Items listed in a dataset

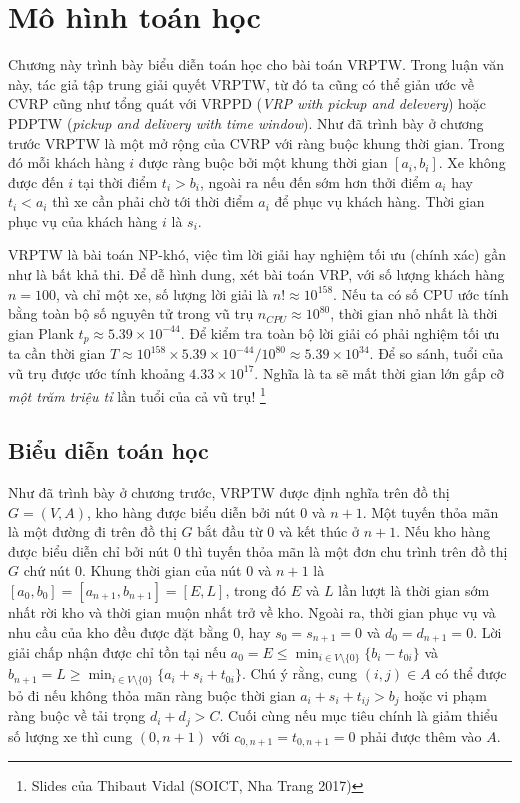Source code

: \chapter{Mô hình toán học}
Chương này trình bày biểu diễn toán học cho bài toán VRPTW. Trong luận văn này, tác giả tập trung giải quyết VRPTW, từ đó ta cũng có thể giản ước về CVRP cũng như tổng quát với VRPPD (\textit{VRP with pickup and delevery}) hoặc PDPTW (\textit{pickup and delivery with time window}). Như đã trình bày ở chương trước VRPTW là một mở rộng của CVRP với ràng buộc khung thời gian. Trong đó mỗi khách hàng $i$ được ràng buộc bởi một khung thời gian $[a_i,b_i]$. Xe không được đến $i$ tại thời điểm $t_i > b_i$, ngoài ra nếu đến sớm hơn thởi điểm $a_i$ hay $t_i < a_i$ thì xe cần phải chờ tới thời điểm $a_i$ để phục vụ khách hàng. Thời gian phục vụ của khách hàng $i$ là $s_i$.

VRPTW là bài toán NP-khó, việc tìm lời giải hay nghiệm tối ưu (chính xác) gần như là bất khả thi. Để dễ hình dung, xét bài toán VRP, với số lượng khách hàng $n=100$, và chỉ một xe, số lượng lời giải là $n! \approx 10^{158}$. Nếu ta có số CPU ước tính bằng toàn bộ số nguyên tử trong vũ trụ $n_{CPU} \approx 10^{80}$, thời gian nhỏ nhất là thời gian Plank $t_p \approx 5.39 \times 10^{-44}$. Để kiểm tra toàn bộ lời giải có phải nghiệm tối ưu ta cần thời gian $T \approx 10^{158} \times 5.39 \times 10^{-44} / 10^{80} \approx 5.39 \times 10^{34}$. Để so sánh, tuổi của vũ trụ được ước tính khoảng $4.33 \times 10^{17}$. Nghĩa là ta sẽ mất thời gian lớn gấp cỡ \textit{một trăm triệu tỉ} lần tuổi của cả vũ trụ! \footnote[1]{Slides của Thibaut Vidal (SOICT, Nha Trang 2017)}

\section{Biểu diễn toán học}
Như đã trình bày ở chương trước, VRPTW được định nghĩa trên đồ thị $G = (V, A)$, kho hàng được biểu diễn bởi nút $0$ và $n+1$. Một tuyến thỏa mãn là một đường đi trên đồ thị $G$ bắt đầu từ $0$ và kết thúc ở $n+1$. Nếu kho hàng được biểu diễn chỉ bởi nút $0$ thì tuyến thỏa mãn là một đơn chu trình trên đồ thị $G$ chứ nút $0$. Khung thời gian của nút $0$ và $n+1$ là $[a_0, b_0] = [a_{n+1}, b_{n+1}] = [E, L]$, trong đó $E$ và $L$ lần lượt là thời gian sớm nhất rời kho và thời gian muộn nhất trở về kho. Ngoài ra, thời gian phục vụ và nhu cầu của kho đều được đặt bằng 0, hay $s_0 = s_{n+1} = 0$ và $d_0 = d_{n+1} = 0$. Lời giải chấp nhận được chỉ tồn tại nếu $a_0 = E \leq \min_{i \in V \setminus \{0\}} \{b_i - t_{0i}\}$ và $b_{n+1} = L \geq \min_{i \in V \setminus \{0\}} \{ a_i + s_i + t_{0i} \}$. Chú ý rằng, cung $(i,j) \in A$ có thể được bỏ đi nếu không thỏa mãn ràng buộc thời gian $a_i + s_i + t_{ij} > b_j$ hoặc vi phạm ràng buộc về tải trọng $d_i + d_j > C$. Cuối cùng nếu mục tiêu chính là giảm thiểu số lượng xe thì cung $(0,n+1)$ với $c_{0,n+1} = t_{0,n+1} = 0$ phải được thêm vào $A$.

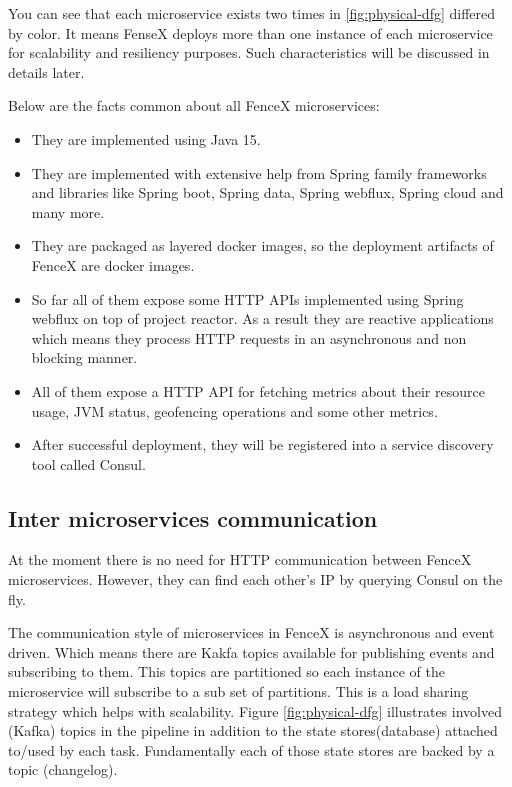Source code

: \documentclass[a4]{report}
\begin{document}
    You can see that each microservice exists two times in \ref{fig:physical-dfg} differed by color.
    It means FenseX deploys more than one instance of each microservice for scalability and resiliency purposes.
    Such characteristics will be discussed in details later.

    Below are the facts common about all FenceX microservices:
    \begin{itemize}
        \item They are implemented using Java 15.
        \item They are implemented with extensive help from Spring family frameworks and libraries like Spring boot, Spring data, Spring webflux, Spring cloud and many more.
        \item They are packaged as layered docker images, so the deployment artifacts of FenceX are docker images.
        \item So far all of them expose some HTTP APIs implemented using Spring webflux on top of project reactor.
        As a result they are reactive applications which means they process HTTP requests in an asynchronous and non blocking manner.
        \item All of them expose a HTTP API for fetching metrics about their resource usage, JVM status, geofencing
        operations and some other metrics.
        \item After successful deployment, they will be registered into a service discovery tool called Consul\cite{Consul}.
    \end{itemize}

    \subsection{Inter microservices communication}
    At the moment there is no need for HTTP communication between FenceX microservices.
    However, they can find each other's IP by querying Consul on the fly.

    The communication style of microservices in FenceX is asynchronous and event driven.
    Which means there are Kakfa topics available for publishing events and subscribing to them.
    This topics are partitioned so each instance of the microservice will subscribe to a sub set of partitions.
    This is a load sharing strategy which helps with scalability.
    Figure \ref{fig:physical-dfg} illustrates involved (Kafka) topics in the pipeline in addition to the state
    stores(database) attached to/used by each task.
    Fundamentally each of those state stores are backed by a topic (changelog).
\end{document}
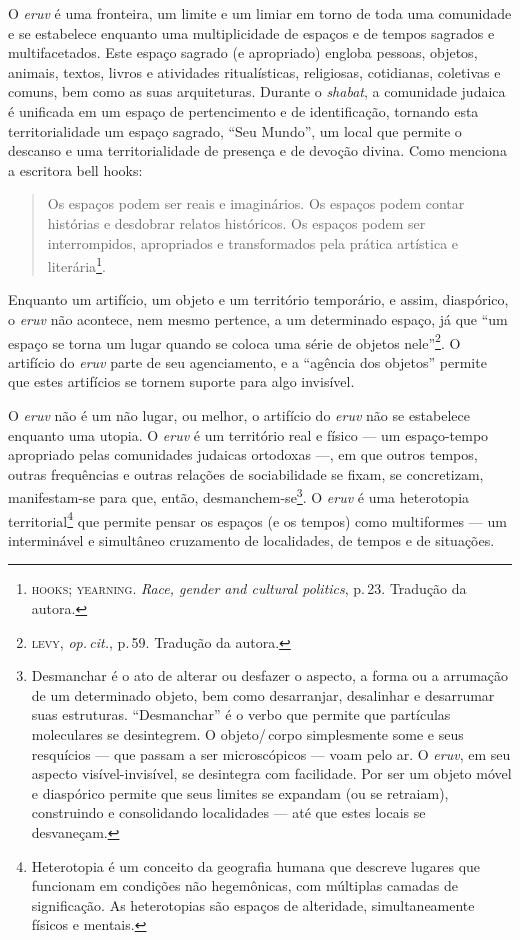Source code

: \begin{center}\end{center}

\noindent{}O \emph{eruv} é uma fronteira, um limite e um limiar em torno de toda
uma comunidade e se estabelece enquanto uma multiplicidade de espaços e
de tempos sagrados e multifacetados. Este espaço sagrado (e apropriado)
engloba pessoas, objetos, animais, textos, livros e atividades
ritualísticas, religiosas, cotidianas, coletivas e comuns, bem como as
suas arquiteturas. Durante o \emph{shabat}, a comunidade judaica é
unificada em um espaço de pertencimento e de identificação, tornando
esta territorialidade um espaço sagrado, ``Seu Mundo'', um local
que permite o descanso e uma territorialidade
de presença e de devoção divina. Como menciona a escritora bell hooks:

\begin{quote}
Os espaços podem ser reais e imaginários. Os espaços podem contar
histórias e desdobrar relatos históricos. Os espaços podem ser
interrompidos, apropriados e transformados pela prática artística e
literária\footnote{\textsc{hooks}; \textsc{yearning}. \emph{Race, gender and cultural
  politics}, p.\,23. Tradução da autora.}.
\end{quote}

Enquanto um artifício, um objeto e um território temporário, e assim,
diaspórico, o \emph{eruv} não acontece, nem mesmo pertence, a um
determinado espaço, já que ``um espaço se torna um lugar quando se
coloca uma série de objetos nele''\footnote{\textsc{levy}, \emph{op.\,cit.}, p.\,59. Tradução da autora.}. O artifício do \emph{eruv} parte de seu
agenciamento, e a ``agência dos objetos'' permite que estes artifícios
se tornem suporte para algo invisível.

O \emph{eruv} não é um não lugar, ou melhor, o artifício do \emph{eruv}
não se estabelece enquanto uma utopia. O \emph{eruv} é um território
real e físico --- um espaço-tempo apropriado pelas comunidades judaicas
ortodoxas ---, em que outros tempos, outras frequências e outras
relações de sociabilidade se fixam, se concretizam, manifestam-se para
que, então, desmanchem-se\footnote{Desmanchar é o ato de alterar ou
  desfazer o aspecto, a forma ou a arrumação de um determinado objeto,
  bem como desarranjar, desalinhar e desarrumar suas estruturas.
  ``Desmanchar'' é o verbo que permite que partículas moleculares se
  desintegrem. O objeto/\,corpo simplesmente some e seus resquícios ---
  que passam a ser microscópicos --- voam pelo ar. O \emph{eruv}, em seu
  aspecto visível-invisível, se desintegra com facilidade. Por ser um
  objeto móvel e diaspórico permite que seus limites se expandam (ou se
  retraiam), construindo e consolidando localidades --- até que estes
  locais se desvaneçam.}. O \emph{eruv} é uma heterotopia
territorial\footnote{Heterotopia é um conceito da geografia humana que
  descreve lugares que funcionam em condições não hegemônicas, com
  múltiplas camadas de significação. As heterotopias são espaços de
  alteridade, simultaneamente físicos e mentais.} que permite pensar os
espaços (e os tempos) como multiformes --- um interminável e simultâneo
cruzamento de localidades, de tempos e de situações.

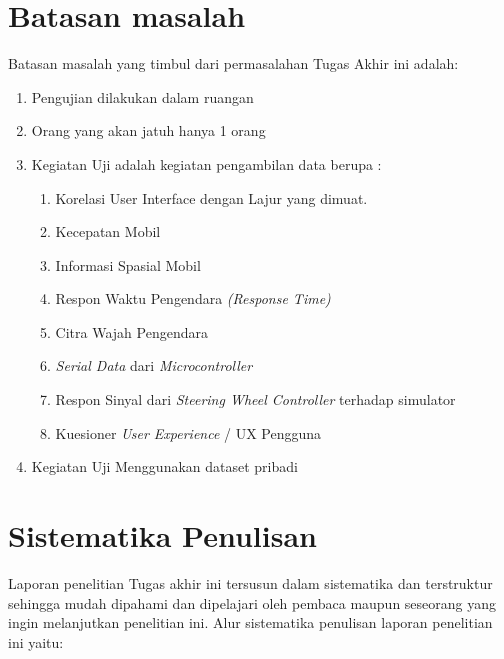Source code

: \section{Batasan masalah}
\vspace{1ex}
Batasan masalah yang timbul dari permasalahan Tugas Akhir ini adalah:
\vspace{1ex}
\begin{enumerate}[nolistsep]
    \item Pengujian dilakukan dalam ruangan
	\cite{cit:4}
	\vspace{1ex}

	\item Orang yang akan jatuh hanya 1 orang
	\vspace{1ex}
	
	\item Kegiatan Uji adalah kegiatan pengambilan data berupa :
	    \begin{enumerate}
	        \item Korelasi User Interface dengan Lajur yang dimuat.
            \item Kecepatan Mobil
            \item Informasi Spasial Mobil
            \item Respon Waktu Pengendara \textit{(Response Time)}
            \item Citra Wajah Pengendara
            \item \textit{Serial Data} dari \textit{Microcontroller}
            \item Respon Sinyal dari \textit{Steering Wheel Controller} terhadap simulator
            \item Kuesioner \textit{User Experience} / UX Pengguna
	    \end{enumerate}
	\vspace{1ex}
	
	\item Kegiatan Uji Menggunakan dataset pribadi
	\vspace{1ex}
		 
\end{enumerate}
\vspace{1ex}

\section{Sistematika Penulisan}
\vspace{1ex}
Laporan penelitian Tugas akhir ini tersusun dalam sistematika dan terstruktur sehingga mudah dipahami dan dipelajari oleh pembaca maupun seseorang yang ingin melanjutkan penelitian ini. Alur sistematika penulisan laporan penelitian ini yaitu:
\vspace{1ex}

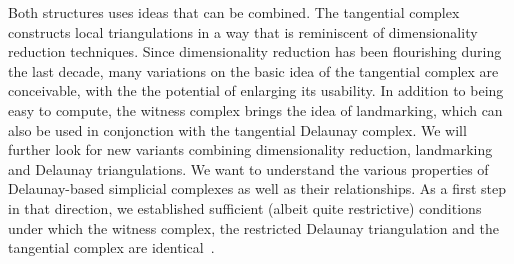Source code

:  Both structures uses ideas that can be combined. The tangential complex constructs local triangulations in a way that is reminiscent of dimensionality reduction techniques. Since dimensionality reduction has been flourishing during the last decade, many variations on the basic idea of the tangential complex are conceivable, with the the potential of enlarging its usability. In addition to being easy to compute, the witness complex brings the idea of landmarking, which can also be used in conjonction with the tangential Delaunay complex. We will further look for new
variants combining dimensionality reduction, landmarking and Delaunay triangulations. 
%
We want to understand the various properties of Delaunay-based simplicial complexes as well as their relationships. As a  first step in that direction, we established sufficient (albeit quite restrictive) conditions under which the witness complex, the restricted Delaunay triangulation and the tangential complex are identical~\cite{boissonnat2012stab}.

## [WHAT THE TASK ASKS]
Give a single number: the count of lines above that include the word "will".

## [FINISHED TASK]
4